Cross is the latest production by Mudlark Theatre, a young, Launceston-based company, and it exemplifies their commitment to producing contemporary Australian theatre and making it available to regional audiences. The new script by Stephanie Briarwood is affecting, entertaining, rich, and despite being a little raw (it could still benefit from some tightening and editing), it forms a solid basis upon which Carrie McLean builds a very engaging night in the theatre. Cross is the story of a sisterly road trip: Regina, on a funded project to photograph roadside memorials, is accompanied by her younger sister Erica – a puppeteer with an unsquashable vigor and a determination to force Regina to confront her past. It is also a story of grief, and of how we learn to live with loss.
Mudlark’s production augments Briarwood’s text with an efficient, versatile, and equally rich technical ‘performance’ (although the puppetry element is under-utilised). The lighting is complex and suggestive but never intrusive, the soundscape evocative and effective, and the car unassuming and yet dominant at the same time. The car – neatly packed with props and objects which always seem to pop out of the right place at the right moment -- fluctuates between literal and symbolic representation. One moment it is a vehicle on a highway; the next it becomes a memory of the sisters’ childhood; and the next it transforms into a cabaret theatre.

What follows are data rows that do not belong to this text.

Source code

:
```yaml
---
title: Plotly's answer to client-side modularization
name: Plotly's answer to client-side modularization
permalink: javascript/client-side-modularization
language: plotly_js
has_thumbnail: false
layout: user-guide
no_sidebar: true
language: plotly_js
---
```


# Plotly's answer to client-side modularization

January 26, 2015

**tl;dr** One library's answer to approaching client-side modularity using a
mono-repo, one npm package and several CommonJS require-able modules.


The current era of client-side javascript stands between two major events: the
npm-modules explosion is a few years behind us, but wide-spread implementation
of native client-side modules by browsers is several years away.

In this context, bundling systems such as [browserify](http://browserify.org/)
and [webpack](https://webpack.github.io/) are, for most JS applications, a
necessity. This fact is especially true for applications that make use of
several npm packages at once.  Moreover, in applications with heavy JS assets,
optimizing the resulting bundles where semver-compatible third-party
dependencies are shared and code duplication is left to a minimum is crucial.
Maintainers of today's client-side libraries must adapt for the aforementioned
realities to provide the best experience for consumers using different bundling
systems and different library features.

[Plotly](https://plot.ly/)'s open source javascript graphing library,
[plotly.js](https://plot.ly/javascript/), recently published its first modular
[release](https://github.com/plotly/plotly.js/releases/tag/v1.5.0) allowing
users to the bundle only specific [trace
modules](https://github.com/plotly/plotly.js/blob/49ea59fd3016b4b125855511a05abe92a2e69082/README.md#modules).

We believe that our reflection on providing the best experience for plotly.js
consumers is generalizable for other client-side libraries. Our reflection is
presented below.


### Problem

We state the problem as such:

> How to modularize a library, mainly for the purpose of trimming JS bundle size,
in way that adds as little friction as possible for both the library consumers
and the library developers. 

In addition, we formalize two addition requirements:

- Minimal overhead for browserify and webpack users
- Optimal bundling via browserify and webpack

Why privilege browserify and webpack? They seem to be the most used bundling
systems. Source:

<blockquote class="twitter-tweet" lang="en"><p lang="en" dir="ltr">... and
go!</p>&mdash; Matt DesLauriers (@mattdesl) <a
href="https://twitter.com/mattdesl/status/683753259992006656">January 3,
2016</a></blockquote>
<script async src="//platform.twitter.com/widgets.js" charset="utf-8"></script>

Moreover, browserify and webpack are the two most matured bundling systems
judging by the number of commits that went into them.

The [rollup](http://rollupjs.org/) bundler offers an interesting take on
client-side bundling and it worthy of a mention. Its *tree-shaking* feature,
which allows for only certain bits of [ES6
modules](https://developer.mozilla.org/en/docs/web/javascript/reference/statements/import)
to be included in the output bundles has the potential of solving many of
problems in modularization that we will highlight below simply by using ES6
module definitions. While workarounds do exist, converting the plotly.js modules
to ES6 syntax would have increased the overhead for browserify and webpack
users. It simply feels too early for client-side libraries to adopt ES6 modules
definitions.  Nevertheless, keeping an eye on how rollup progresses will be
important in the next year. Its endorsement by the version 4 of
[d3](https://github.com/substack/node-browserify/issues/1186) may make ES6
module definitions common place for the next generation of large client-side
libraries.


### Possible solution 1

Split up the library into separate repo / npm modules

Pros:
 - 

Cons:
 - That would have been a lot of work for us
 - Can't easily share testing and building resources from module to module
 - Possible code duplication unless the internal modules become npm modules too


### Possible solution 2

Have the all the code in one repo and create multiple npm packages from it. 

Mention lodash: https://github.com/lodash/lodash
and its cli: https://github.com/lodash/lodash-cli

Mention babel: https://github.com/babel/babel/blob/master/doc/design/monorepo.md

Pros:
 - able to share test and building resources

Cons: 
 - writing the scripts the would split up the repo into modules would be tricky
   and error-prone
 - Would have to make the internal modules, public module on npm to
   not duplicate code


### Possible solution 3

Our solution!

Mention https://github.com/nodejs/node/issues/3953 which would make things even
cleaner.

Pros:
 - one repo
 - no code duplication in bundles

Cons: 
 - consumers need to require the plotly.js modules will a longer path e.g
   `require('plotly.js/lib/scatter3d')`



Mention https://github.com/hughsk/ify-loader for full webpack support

This reflects the show’s ability to blend the poetic and the literal.
Both technical and textual elements support two strong performances from Jane Johnson and Emma Hardy. The sisters have a familial history that is almost tangible and, although sometimes the script encourages uncomfortably self-conscious attempts to construct and illustrate this history, for the most part the sibling relationship is easy and convincing. Johnson is particularly watchable as Regina, and her final monologue is filled with a gentle, uncomplicated compassion which elicits the same in her audience. Hardy, a more recent theatre graduate, is a little more uneven (and perhaps some of her monologues needed more refined directorial attention), but the two have an appealing energy together on stage, and it is a pleasure to join Reg and Erica on their journey.
This is a production of consummate theatricality – not a perfect show, but one which takes risks, exploits the opportunities offered by the medium, and rewards audiences for their time in the theatre. A wonderful antidote to the horrific and frightening trends towards reality television and non-narrative entertainment. I look forward to more of Mudlark’s offerings in the future.